== WHAT YOU SHOULD DO ==
The first line of the entries is where the copy starts and the line with "- Make sure" is where it ends; set down each line exactly, both ends included, and drop pictures.
====== DATA SUPPLIED
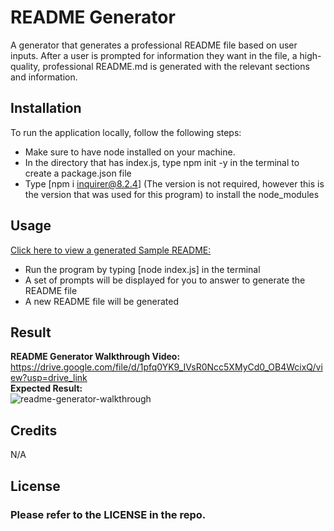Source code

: # README Generator
A generator that generates a professional README file based on user inputs. After a user is prompted for information they want in the file, a high-quality, professional README.md is generated with the relevant sections and information.

## Installation
To run the application locally, follow the following steps:  
- Make sure to have node installed on your machine.
- In the directory that has index.js, type npm init -y in the terminal to create a package.json file
- Type [npm i inquirer@8.2.4] (The version is not required, however this is the version that was used for this program) to install the node_modules

## Usage
[Click here to view a generated Sample README: ](https://github.com/wpena/readme-generator/blob/main/assets/generated-readme/Sample-README.md)

- Run the program by typing [node index.js] in the terminal
- A set of prompts will be displayed for you to answer to generate the README file
- A new README file will be generated

## Result
**README Generator Walkthrough Video:** https://drive.google.com/file/d/1pfq0YK9_IVsR0Ncc5XMyCd0_OB4WcixQ/view?usp=drive_link  
**Expected Result:**  
![readme-generator-walkthrough](https://github.com/wpena/readme-generator/assets/38634790/7357c182-9591-429c-9d80-c1c2c02c2f07)


## Credits
N/A

## License
### Please refer to the LICENSE in the repo.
============
== TASK SOLUTION ==
Source code

: # README Generator
A generator that generates a professional README file based on user inputs. After a user is prompted for information they want in the file, a high-quality, professional README.md is generated with the relevant sections and information.

## Installation
To run the application locally, follow the following steps:  
- Make sure to have node installed on your machine.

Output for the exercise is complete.